[PEAK] Another way of looking at constraints and persistence

Fri Dec 10 00:46:01 EST 2004

[FYI: this is a long and rambling design post that ends up not 100% 
finalizing things.  But it *does* make significant progress towards knowing 
the architecture for persistence and constraints in peak.schema and the 
"workspace" model of transaction handling.  However, if you want to know 
what the final API will look like, it's not here yet. There will be at 
least one more post to write before I can get it fleshed out that far.]

The other day, I was going to implement my first-draft concept for 
peak.schema attributes and workspaces, when I had an interesting thought.

As I was mentally working out implementation details of the schema 
attribute objects, it occurred to me that there was really no difference 
between the ones I was envisioning, and the attribute descriptors that 
already exist in peak.binding, except for schema validation and event 
notification (for e.g. persistence and GUIs).

So, it then occurred to me, why not just treat schema information as pure 
constraints, entirely distinct from attribute 
implementation?  Interestingly, this would mean that schema validation 
could be applied to arbitrary components as well.

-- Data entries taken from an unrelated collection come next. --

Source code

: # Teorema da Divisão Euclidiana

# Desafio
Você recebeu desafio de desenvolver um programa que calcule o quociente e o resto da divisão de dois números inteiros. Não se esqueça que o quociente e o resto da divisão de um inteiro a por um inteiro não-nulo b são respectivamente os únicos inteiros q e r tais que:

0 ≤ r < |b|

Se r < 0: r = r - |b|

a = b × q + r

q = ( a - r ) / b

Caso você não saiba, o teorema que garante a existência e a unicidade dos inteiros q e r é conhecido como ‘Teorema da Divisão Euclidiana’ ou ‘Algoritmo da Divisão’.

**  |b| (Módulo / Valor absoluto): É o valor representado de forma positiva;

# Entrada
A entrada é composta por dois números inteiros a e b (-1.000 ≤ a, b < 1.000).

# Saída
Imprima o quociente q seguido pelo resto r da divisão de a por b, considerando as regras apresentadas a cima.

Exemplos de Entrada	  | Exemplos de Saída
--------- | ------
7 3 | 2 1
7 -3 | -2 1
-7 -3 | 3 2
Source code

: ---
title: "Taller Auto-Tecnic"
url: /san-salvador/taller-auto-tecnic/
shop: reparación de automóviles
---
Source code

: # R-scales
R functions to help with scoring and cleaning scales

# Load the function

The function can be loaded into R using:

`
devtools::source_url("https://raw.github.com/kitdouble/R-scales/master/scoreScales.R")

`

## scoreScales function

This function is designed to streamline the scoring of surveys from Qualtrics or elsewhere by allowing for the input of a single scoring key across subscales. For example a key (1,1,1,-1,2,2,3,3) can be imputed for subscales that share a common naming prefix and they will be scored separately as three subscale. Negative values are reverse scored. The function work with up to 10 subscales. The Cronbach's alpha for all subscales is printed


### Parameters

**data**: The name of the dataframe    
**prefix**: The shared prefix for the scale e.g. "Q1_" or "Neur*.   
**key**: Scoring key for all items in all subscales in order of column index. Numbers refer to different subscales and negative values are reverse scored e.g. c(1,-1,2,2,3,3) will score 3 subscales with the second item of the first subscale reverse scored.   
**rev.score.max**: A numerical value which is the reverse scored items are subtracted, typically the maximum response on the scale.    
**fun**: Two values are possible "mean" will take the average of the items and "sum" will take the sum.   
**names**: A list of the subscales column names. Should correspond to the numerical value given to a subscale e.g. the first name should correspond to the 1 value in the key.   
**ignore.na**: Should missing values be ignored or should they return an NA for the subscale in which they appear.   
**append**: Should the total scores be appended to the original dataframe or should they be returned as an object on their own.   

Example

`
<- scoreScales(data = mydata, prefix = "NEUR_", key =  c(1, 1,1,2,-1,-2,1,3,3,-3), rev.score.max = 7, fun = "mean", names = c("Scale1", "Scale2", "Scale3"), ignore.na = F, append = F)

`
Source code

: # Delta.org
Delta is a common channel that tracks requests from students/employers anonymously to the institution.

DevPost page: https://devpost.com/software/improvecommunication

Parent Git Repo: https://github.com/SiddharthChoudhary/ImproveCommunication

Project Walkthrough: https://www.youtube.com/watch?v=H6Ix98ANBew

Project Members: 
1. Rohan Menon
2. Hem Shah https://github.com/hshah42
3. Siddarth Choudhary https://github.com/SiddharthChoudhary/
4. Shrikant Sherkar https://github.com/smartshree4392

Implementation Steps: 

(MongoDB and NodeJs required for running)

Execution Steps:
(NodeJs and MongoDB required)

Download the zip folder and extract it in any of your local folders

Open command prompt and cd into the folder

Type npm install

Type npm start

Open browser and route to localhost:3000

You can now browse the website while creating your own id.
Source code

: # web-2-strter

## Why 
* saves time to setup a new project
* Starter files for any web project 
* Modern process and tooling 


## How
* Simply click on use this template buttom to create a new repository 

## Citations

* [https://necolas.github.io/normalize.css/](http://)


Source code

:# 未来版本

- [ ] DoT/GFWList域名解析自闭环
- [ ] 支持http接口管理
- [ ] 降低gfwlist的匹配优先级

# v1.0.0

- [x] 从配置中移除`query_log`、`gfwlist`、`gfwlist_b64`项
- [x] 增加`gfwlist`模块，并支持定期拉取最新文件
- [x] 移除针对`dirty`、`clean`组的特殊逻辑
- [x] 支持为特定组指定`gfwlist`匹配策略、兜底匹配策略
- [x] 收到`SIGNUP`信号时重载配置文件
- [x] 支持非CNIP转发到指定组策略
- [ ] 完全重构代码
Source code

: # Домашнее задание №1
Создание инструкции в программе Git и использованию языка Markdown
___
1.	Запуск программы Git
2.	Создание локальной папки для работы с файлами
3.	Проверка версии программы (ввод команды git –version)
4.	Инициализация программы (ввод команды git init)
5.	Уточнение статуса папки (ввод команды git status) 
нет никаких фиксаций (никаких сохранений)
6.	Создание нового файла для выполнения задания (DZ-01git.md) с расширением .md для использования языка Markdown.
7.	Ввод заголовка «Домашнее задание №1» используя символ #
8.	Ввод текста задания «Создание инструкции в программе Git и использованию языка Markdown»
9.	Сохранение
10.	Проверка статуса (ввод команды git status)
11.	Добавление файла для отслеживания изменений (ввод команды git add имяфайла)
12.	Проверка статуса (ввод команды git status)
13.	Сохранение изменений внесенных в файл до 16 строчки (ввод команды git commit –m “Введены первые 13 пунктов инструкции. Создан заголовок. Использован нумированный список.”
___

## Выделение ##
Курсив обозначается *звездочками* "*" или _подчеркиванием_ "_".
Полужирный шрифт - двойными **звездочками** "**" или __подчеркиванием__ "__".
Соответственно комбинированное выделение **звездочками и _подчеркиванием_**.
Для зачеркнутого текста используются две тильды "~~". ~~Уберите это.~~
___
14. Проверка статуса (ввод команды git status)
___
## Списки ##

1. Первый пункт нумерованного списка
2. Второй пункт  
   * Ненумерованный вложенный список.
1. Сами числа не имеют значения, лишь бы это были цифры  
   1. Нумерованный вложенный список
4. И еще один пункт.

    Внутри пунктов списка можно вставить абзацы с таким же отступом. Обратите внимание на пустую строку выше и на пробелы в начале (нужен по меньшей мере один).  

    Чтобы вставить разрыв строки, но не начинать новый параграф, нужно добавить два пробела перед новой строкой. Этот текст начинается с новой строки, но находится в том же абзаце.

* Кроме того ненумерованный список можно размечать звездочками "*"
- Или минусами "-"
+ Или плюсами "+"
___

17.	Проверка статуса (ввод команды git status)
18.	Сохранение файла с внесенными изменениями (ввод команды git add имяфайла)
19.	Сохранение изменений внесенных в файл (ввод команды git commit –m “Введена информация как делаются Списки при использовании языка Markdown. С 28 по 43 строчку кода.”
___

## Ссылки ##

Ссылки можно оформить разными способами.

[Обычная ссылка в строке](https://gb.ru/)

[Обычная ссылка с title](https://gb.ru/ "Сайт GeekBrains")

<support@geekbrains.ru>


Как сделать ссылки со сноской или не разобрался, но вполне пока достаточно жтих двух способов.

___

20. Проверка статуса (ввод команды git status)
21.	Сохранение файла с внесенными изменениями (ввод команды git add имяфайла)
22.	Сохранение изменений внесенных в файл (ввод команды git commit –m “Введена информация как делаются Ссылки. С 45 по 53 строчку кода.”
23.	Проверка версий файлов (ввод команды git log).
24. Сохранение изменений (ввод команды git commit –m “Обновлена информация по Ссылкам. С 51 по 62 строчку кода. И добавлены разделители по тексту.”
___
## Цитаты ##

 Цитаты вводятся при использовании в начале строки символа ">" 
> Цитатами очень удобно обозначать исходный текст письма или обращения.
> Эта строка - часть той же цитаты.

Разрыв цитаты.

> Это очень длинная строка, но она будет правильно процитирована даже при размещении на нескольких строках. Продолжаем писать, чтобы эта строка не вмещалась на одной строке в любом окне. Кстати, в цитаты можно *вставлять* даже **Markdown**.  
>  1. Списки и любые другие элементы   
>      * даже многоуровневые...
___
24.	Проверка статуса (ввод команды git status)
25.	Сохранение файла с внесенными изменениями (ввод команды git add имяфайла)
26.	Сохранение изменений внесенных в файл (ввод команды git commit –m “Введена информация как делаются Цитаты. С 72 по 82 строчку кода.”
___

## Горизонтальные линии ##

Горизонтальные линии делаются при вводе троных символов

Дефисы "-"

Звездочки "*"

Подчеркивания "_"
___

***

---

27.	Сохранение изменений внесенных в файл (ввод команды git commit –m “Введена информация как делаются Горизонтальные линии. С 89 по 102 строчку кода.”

But how to implement this?  Well, as I thought about it, it occurred to me 
that since all attribute changes pass through __setattr__, it would be 
sufficient to have a __setattr__ that checks the attribute being set 
against the target object's schema.  This could be put in a 
'schema.Checked' class, and it could just use an attribute metadata 
registry to look up the constraints.  Further, 'Checked' objects could even 
prohibit setting of attributes not defined by their schema.

Now, this doesn't address changes to mutable attributes like 
lists.  However, if constraints can manipulate the value being set, they 
could replace a list being set on an attribute with a CheckedList that 
validates further changes.

So that leaves event support and persistence.  For persistence, we need two 
things: first, to be notified of all changes to an object, and second, to 
be able to supply it with lazily-loaded attributes.  Well, as it happens, 
__setattr__ and either __getattr__ or __getattribute__ should suffice for 
these requirements, if the workspace creates a dynamic subclass of the 
target class, with custom versions of these methods whenever it loads or 
creates an instance.

With these simple approaches, we can persist *any* object, without it 
having to be of a particular class or metaclass.  The only requirement is 
that it have an assignable __class__, which means we can't directly persist 
built-in types.  By the same token, we can also apply constraints to any 
object type (that has an assignable __class__), orthogonally to whether the 
type is persisted or not, whether it's a Component or not, or really 
anything else about it.

The secret ingredient here is metadata.  Before we had the metadata 
machinery, it would be a royal pain to generate a custom subclass to do 
constraint checking, because where would we get the constraints 
from?  Metadata was tied directly to implementation, so there was no choice 
in the matter.  But now, we can write something like:

     def checkObject(ob,callback=None):
         return ObjectConstraints[ob].check(ob,callback,in_place=True)

     class Checked(object):

         def __init__(self,*__args,**__kw):
             super(Checked,self).__init__(*__args,**__kw)
             checkObject(self)

         def __setattr__(self,attr,value):
             constraint = AttributeConstraints[self,attr]
             value = constraint.check(value) # check/transform value
             old = getattr(self,attr,NOT_GIVEN)
             super(Checked,self).__setattr__(attr,value)

And just mix 'Checked' into classes we want to always be checked.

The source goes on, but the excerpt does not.